EXERCISE INSTRUCTIONS
Begin at the line containing "- **Dotenv:** For" in the entries below and end at the line containing "## Installation"; transcribe that range exactly and nothing outside it.

SUPPLIED DATA
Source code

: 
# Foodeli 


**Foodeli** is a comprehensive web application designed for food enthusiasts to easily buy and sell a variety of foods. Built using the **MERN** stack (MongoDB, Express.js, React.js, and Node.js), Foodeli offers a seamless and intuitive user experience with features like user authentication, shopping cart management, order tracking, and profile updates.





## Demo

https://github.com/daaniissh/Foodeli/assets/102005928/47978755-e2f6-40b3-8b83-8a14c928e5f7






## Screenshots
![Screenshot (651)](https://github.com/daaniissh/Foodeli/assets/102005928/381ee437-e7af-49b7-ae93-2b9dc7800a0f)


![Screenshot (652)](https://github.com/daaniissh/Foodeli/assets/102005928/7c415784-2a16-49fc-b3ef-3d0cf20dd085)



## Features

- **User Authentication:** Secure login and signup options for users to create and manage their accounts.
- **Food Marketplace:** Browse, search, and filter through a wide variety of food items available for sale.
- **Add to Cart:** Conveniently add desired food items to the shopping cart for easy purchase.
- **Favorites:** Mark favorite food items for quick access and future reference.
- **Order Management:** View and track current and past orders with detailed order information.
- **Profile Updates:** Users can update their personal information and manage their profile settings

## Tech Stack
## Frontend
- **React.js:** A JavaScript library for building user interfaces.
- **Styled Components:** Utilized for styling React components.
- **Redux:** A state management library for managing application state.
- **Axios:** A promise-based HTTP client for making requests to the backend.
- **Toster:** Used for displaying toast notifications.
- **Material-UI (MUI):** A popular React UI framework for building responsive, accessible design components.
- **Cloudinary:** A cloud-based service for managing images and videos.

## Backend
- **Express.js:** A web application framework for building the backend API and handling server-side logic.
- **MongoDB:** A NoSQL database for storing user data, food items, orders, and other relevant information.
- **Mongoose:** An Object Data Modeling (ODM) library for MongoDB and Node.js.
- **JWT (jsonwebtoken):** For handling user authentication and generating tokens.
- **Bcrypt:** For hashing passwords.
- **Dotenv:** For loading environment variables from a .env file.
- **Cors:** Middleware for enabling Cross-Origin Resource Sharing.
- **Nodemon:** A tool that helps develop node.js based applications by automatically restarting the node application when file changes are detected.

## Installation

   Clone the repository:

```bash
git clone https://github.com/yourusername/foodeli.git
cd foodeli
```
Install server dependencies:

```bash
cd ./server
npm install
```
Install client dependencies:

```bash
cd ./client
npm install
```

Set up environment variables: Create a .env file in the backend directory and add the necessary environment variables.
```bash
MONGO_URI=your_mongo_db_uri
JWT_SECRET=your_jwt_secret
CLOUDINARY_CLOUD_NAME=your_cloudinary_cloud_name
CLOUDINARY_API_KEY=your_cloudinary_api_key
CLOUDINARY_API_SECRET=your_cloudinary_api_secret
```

ANSWER SPACE
- **Dotenv:** For loading environment variables from a .env file.
- **Cors:** Middleware for enabling Cross-Origin Resource Sharing.
- **Nodemon:** A tool that helps develop node.js based applications by automatically restarting the node application when file changes are detected.

## Installation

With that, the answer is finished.